Fig. 7. In-depth characterization of the LDTg, VTg, DTg, and Sph.

a Overlay of Franklin-Paxinos atlas anatomic boundaries on MERFISH image depicting Slc32a1, Chat, and Tnc transcripts. (scale bar: 250 μm). b Donut plots: the inner plot shows the overall contribution (%) of each cluster to the total LDTg/LDTgV neurons; the outer plot classifies the clusters as glutamatergic (red), GABAergic (light blue) and cholinergic (yellow). c Stacked area charts of the LDTg/ LDTgV cluster trajectory. Clusters are color-coded according to the legend in (b). d Left: donut plot showing the LDTg cell partition in glutamatergic (red), GABAergic (blue), and cholinergic (yellow) in this study and as reported by Luquin et al. Right: estimation of Glp1r+/Slc32a1+ and Glp1r+/Slc17a6+ cells in mouse LDTg by this study and as reported by Hernandez et al. e Schematic from the Paxinos atlas showing the VTg anatomical location. f MERFISH image showing cluster at4_6 (VTg neurons; cyan polygons) along with Slc32a1, Slc17a6, and Tph2 transcripts. (scale bar: 100 μm). g Donut plots: the inner plot shows the overall contribution (%) of each cluster to the total DTg neurons; the outer plot classifies the clusters as glutamatergic (red) and GABAergic (light blue). h Schematic from the Franklin-Paxinos atlas showing the DTg, Sph, NI, CGA, and CGB anatomical location from −5.02 to −5.8 bregma level. For (e, h), abbreviations refer to Table 1. i Stacked area charts of the DTg cluster trajectory. Clusters are color-coded according to the legend in (g). j Overlay of Franklin-Paxinos atlas anatomic boundaries on MERFISH images depicting Slc32a1, Ebf2, and Rfxfp1 (top) and Ebf2 and Rfxp1 marker genes (bottom) in the Sph. (scale bar: 100 μm). k Overlay of Franklin-Paxinos atlas anatomic boundaries on MERFISH images depicting Slc32a1 and Slc17a6 (top) and 9 marker genes (bottom) in the DTg across the same rostrocaudal levels. (scale bar: 100 μm). Legend is on the right side of both panels. In (b, g), only clusters contributing >0.5 % to the overall neuronal population were plotted.

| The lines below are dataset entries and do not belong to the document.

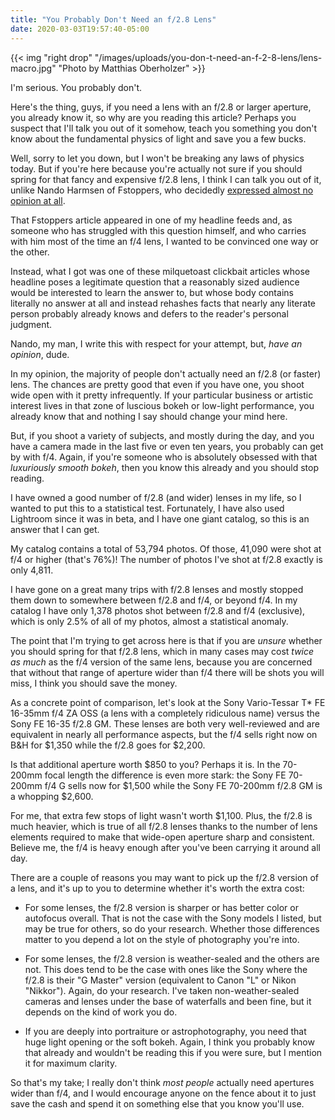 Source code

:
```yaml
---
title: "You Probably Don't Need an f/2.8 Lens"
date: 2020-03-03T19:57:40-05:00
---
```


{{< img "right drop" "/images/uploads/you-don-t-need-an-f-2-8-lens/lens-macro.jpg" "Photo by Matthias Oberholzer" >}}

I'm serious. You probably don't.

Here's the thing, guys, if you need a lens with an f/2.8 or larger aperture, you
already know it, so why are you reading this article? Perhaps you suspect that
I'll talk you out of it somehow, teach you something you don't know about the
fundamental physics of light and save you a few bucks.

Well, sorry to let you down, but I won't be breaking any laws of physics
today. But if you're here because you're actually not sure if you should spring
for that fancy and expensive f/2.8 lens, I think I can talk you out of it,
unlike Nando Harmsen of Fstoppers, who decidedly [expressed almost no opinion at all](https://fstoppers.com/originals/should-you-invest-large-aperture-lenses-have-f28-or-larger-458899).

<!--more-->

That Fstoppers article appeared in one of my headline feeds and, as someone who
has struggled with this question himself, and who carries with him most of the
time an f/4 lens, I wanted to be convinced one way or the other.

Instead, what I got was one of these milquetoast clickbait articles whose
headline poses a legitimate question that a reasonably sized audience would be
interested to learn the answer to, but whose body contains literally no answer
at all and instead rehashes facts that nearly any literate person probably
already knows and defers to the reader's personal judgment.

Nando, my man, I write this with respect for your attempt, but, _have an
opinion_, dude.

In my opinion, the majority of people don't actually need an f/2.8 (or faster)
lens. The chances are pretty good that even if you have one, you shoot wide open
with it pretty infrequently. If your particular business or artistic interest
lives in that zone of luscious bokeh or low-light performance, you already know
that and nothing I say should change your mind here.

But, if you shoot a variety of subjects, and mostly during the day, and you have
a camera made in the last five or even ten years, you probably can get by with
f/4. Again, if you're someone who is absolutely obsessed with that _luxuriously
smooth bokeh_, then you know this already and you should stop reading.

I have owned a good number of f/2.8 (and wider) lenses in my life, so I wanted
to put this to a statistical test. Fortunately, I have also used Lightroom since
it was in beta, and I have one giant catalog, so this is an answer that I can
get.

My catalog contains a total of 53,794 photos. Of those, 41,090 were shot at f/4
or higher (that's 76%)! The number of photos I've shot at f/2.8 exactly is only
4,811.

I have gone on a great many trips with f/2.8 lenses and mostly stopped them down
to somewhere between f/2.8 and f/4, or beyond f/4. In my catalog I have only
1,378 photos shot between f/2.8 and f/4 (exclusive), which is only 2.5% of all
of my photos, almost a statistical anomaly.

The point that I'm trying to get across here is that if you are _unsure_ whether
you should spring for that f/2.8 lens, which in many cases may cost _twice as
much_ as the f/4 version of the same lens, because you are concerned that
without that range of aperture wider than f/4 there will be shots you will miss,
I think you should save the money.

As a concrete point of comparison, let's look at the Sony Vario-Tessar T* FE
16-35mm f/4 ZA OSS (a lens with a completely ridiculous name) versus the Sony FE
16-35 f/2.8 GM. These lenses are both very well-reviewed and are equivalent in
nearly all performance aspects, but the f/4 sells right now on B&H for $1,350
while the f/2.8 goes for $2,200.

Is that additional aperture worth $850 to you? Perhaps it is. In the 70-200mm
focal length the difference is even more stark: the Sony FE 70-200mm f/4 G sells
now for $1,500 while the Sony FE 70-200mm f/2.8 GM is a whopping $2,600.

For me, that extra few stops of light wasn't worth $1,100. Plus, the f/2.8 is
much heavier, which is true of all f/2.8 lenses thanks to the number of lens
elements required to make that wide-open aperture sharp and consistent. Believe
me, the f/4 is heavy enough after you've been carrying it around all day.

There are a couple of reasons you may want to pick up the f/2.8 version of a
lens, and it's up to you to determine whether it's worth the extra cost:

 * For some lenses, the f/2.8 version is sharper or has better color or
   autofocus overall. That is not the case with the Sony models I listed, but
   may be true for others, so do your research. Whether those differences matter
   to you depend a lot on the style of photography you're into.
   
 * For some lenses, the f/2.8 version is weather-sealed and the others are
   not. This does tend to be the case with ones like the Sony where the f/2.8 is
   their "G Master" version (equivalent to Canon "L" or Nikon "Nikkor"). Again,
   do your research. I've taken non-weather-sealed cameras and lenses under the
   base of waterfalls and been fine, but it depends on the kind of work you do.
   
 * If you are deeply into portraiture or astrophotography, you need that huge
   light opening or the soft bokeh. Again, I think you probably know that
   already and wouldn't be reading this if you were sure, but I mention it for
   maximum clarity.

So that's my take; I really don't think _most people_ actually need apertures
wider than f/4, and I would encourage anyone on the fence about it to just save
the cash and spend it on something else that you know you'll use.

Fig. 8. Cluster correspondence between mouse snRNA-seq and MERFISH data.

a Heatmap depicting the cluster correspondence between snRNA-seq (78,485 neuronal nuclei grouped in 127 clusters) and MERFISH atlases 1-4 (193,714 neuronal cells grouped in 114 clusters) datasets of the dPnTg. Legend defining the AUROC score and the “match type” (reciprocal vs non-reciprocal) is on the right side of (a). b Left: stacked bar plot showing the number of clusters with a match (orange) over the total clusters (gray) identified by MERFISH (atlases 1–4) and snRNA-seq approaches. Right: boxplot showing the AUROC scores distribution. The black middle line denotes the median value (50th percentile), while the gray box contains the 25th to 75th percentiles of the dataset. The black whiskers mark the 5th and 95th percentiles, and values beyond these upper and lower bounds, marked with black dots, are considered outliers. AUROC, area under the receiver operator characteristic curve; NA, no marker detected; CONT, glial contamination.